Ils maintiennent leur veto quant à la rentrée d’une femme dans leur chasse gardée. Et ce, même si le nom de l’ingénieure maritime, Yasmine Mohamad, est désormais auréolée de suc­cès, dans tous les ports du pays. Car elle exerce son métier à Alexandrie, à Suez, à Ismaïliya, à Port-Saïd, à Noweiba … « A Damiette, ils sont plus conservateurs; Je dirais même rétrogrades », lance-t-elle, sans mâcher ses mots, comme pour prendre sa revanche et celle de toutes les femmes. Cet état d’esprit lui semble inadmissible au XXIe siècle.

Jalons

14 septembre 1992 : Naissance à Alexandrie.

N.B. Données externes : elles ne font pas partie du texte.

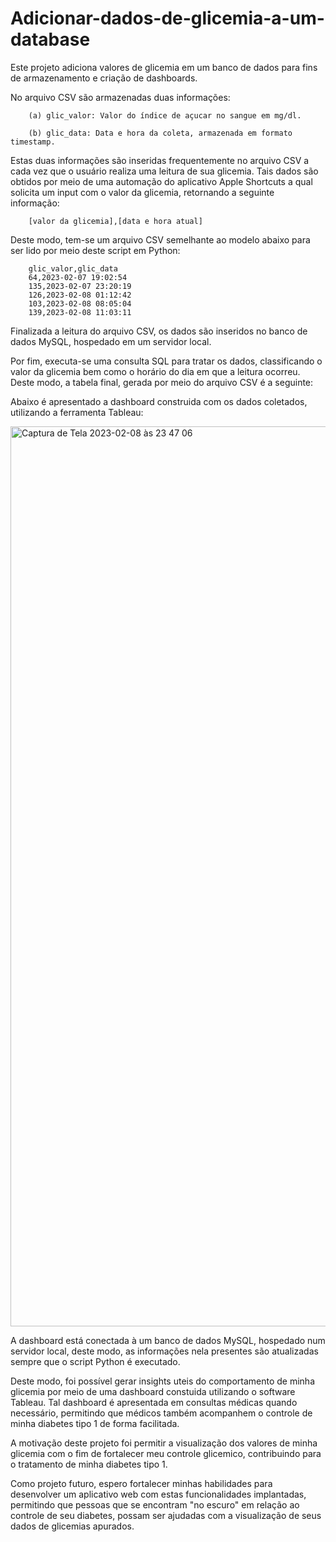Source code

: # Adicionar-dados-de-glicemia-a-um-database
Este projeto adiciona valores de glicemia em um banco de dados para fins de armazenamento e criação de dashboards.

No arquivo CSV são armazenadas duas informações:

		(a) glic_valor: Valor do índice de açucar no sangue em mg/dl.

		(b) glic_data: Data e hora da coleta, armazenada em formato timestamp.
 
Estas duas informações são inseridas frequentemente no arquivo CSV a cada vez que o usuário realiza uma leitura de sua glicemia.
Tais dados são obtidos por meio de uma automação do aplicativo Apple Shortcuts a qual solicita um input com o valor da glicemia, retornando a seguinte informação:

		[valor da glicemia],[data e hora atual]
  
Deste modo, tem-se um arquivo CSV semelhante ao modelo abaixo para ser lido por meio deste script em Python:
		
		glic_valor,glic_data
		64,2023-02-07 19:02:54
		135,2023-02-07 23:20:19
		126,2023-02-08 01:12:42
		103,2023-02-08 08:05:04
		139,2023-02-08 11:03:11
		
Finalizada a leitura do arquivo CSV, os dados são inseridos no banco de dados MySQL, hospedado em um servidor local.

Por fim, executa-se uma consulta SQL para tratar os dados, classificando o valor da glicemia bem como o horário do dia em que a leitura ocorreu.
Deste modo, a tabela final, gerada por meio do arquivo CSV é a seguinte: 

Abaixo é apresentado a dashboard construida com os dados coletados, utilizando a ferramenta Tableau:

<img width="1440" alt="Captura de Tela 2023-02-08 às 23 47 06" src="https://user-images.githubusercontent.com/124844502/217704873-b41be0ec-2879-4925-8353-f0daaa01d54c.png">

A dashboard está conectada à um banco de dados MySQL, hospedado num servidor local, deste modo, as informações nela presentes são atualizadas sempre que o script Python é executado.

Deste modo, foi possível gerar insights uteis do comportamento de minha glicemia por meio de uma dashboard constuida utilizando o software Tableau. Tal dashboard é apresentada em consultas médicas quando necessário, permitindo que médicos também acompanhem o controle de minha diabetes tipo 1 de forma facilitada.

A motivação deste projeto foi permitir a visualização dos valores de minha glicemia com o fim de fortalecer meu controle glicemico, contribuindo para o tratamento de minha diabetes tipo 1.

Como projeto futuro, espero fortalecer minhas habilidades para desenvolver um aplicativo web com estas funcionalidades implantadas, permitindo que pessoas que se encontram "no escuro" em relação ao controle de seu diabetes, possam ser ajudadas com a visualização de seus dados de glicemias apurados.
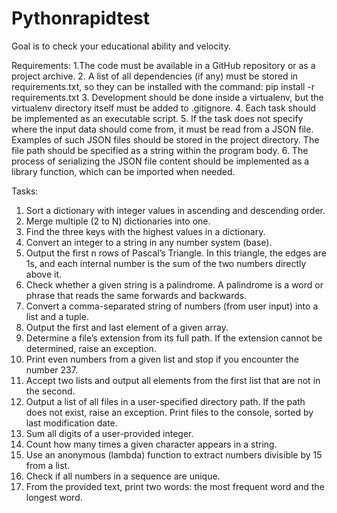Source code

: # Pythonrapidtest
 Goal is to check your educational ability and velocity.

Requirements:
1.The code must be available in a GitHub repository or as a project archive.
2. A list of all dependencies (if any) must be stored in requirements.txt, so they can be installed with the command:
pip install -r requirements.txt
3. Development should be done inside a virtualenv, but the virtualenv directory itself must be added to .gitignore.
4. Each task should be implemented as an executable script.
5. If the task does not specify where the input data should come from, it must be read from a JSON file.
 Examples of such JSON files should be stored in the project directory.
 The file path should be specified as a string within the program body.
6. The process of serializing the JSON file content should be implemented as a library function, which can be imported when needed.

Tasks:
1. Sort a dictionary with integer values in ascending and descending order.
2. Merge multiple (2 to N) dictionaries into one.
3. Find the three keys with the highest values in a dictionary.
4. Convert an integer to a string in any number system (base).
5. Output the first n rows of Pascal’s Triangle.
 In this triangle, the edges are 1s, and each internal number is the sum of the two numbers directly above it.
6. Check whether a given string is a palindrome.
 A palindrome is a word or phrase that reads the same forwards and backwards.
7. Convert a comma-separated string of numbers (from user input) into a list and a tuple.
8. Output the first and last element of a given array.
9. Determine a file’s extension from its full path.
 If the extension cannot be determined, raise an exception.
10. Print even numbers from a given list and stop if you encounter the number 237.
11. Accept two lists and output all elements from the first list that are not in the second.
12. Output a list of all files in a user-specified directory path.
 If the path does not exist, raise an exception.
 Print files to the console, sorted by last modification date.
13. Sum all digits of a user-provided integer.
14. Count how many times a given character appears in a string.
15. Use an anonymous (lambda) function to extract numbers divisible by 15 from a list.
16. Check if all numbers in a sequence are unique.
17. From the provided text, print two words: the most frequent word and the longest word.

Juin 2014 : Diplôme de la faculté de génie maritime et de construction navale, de l'Université d’Alexandrie. Mention très honorable.
Août 2014 : Début de sa carrière en tant qu’experte maritime.
28 juillet 2015 : Premier prix de l’Institut britannique des études maritimes pour son projet sur l’usage de l’énergie
verte dans le domaine du transport maritime.
2015 : Prix Chaher Sabet pour les exploits pratiques du métier.
2015 : Prix Chaher Sabet pour sa recherche sur les systèmes
de sécurité incendie.
2015 : Publication de sa recherche sur les systèmes de sécurité incendie, dans la revue scientifique de la faculté de génie maritime, à Alexandrie.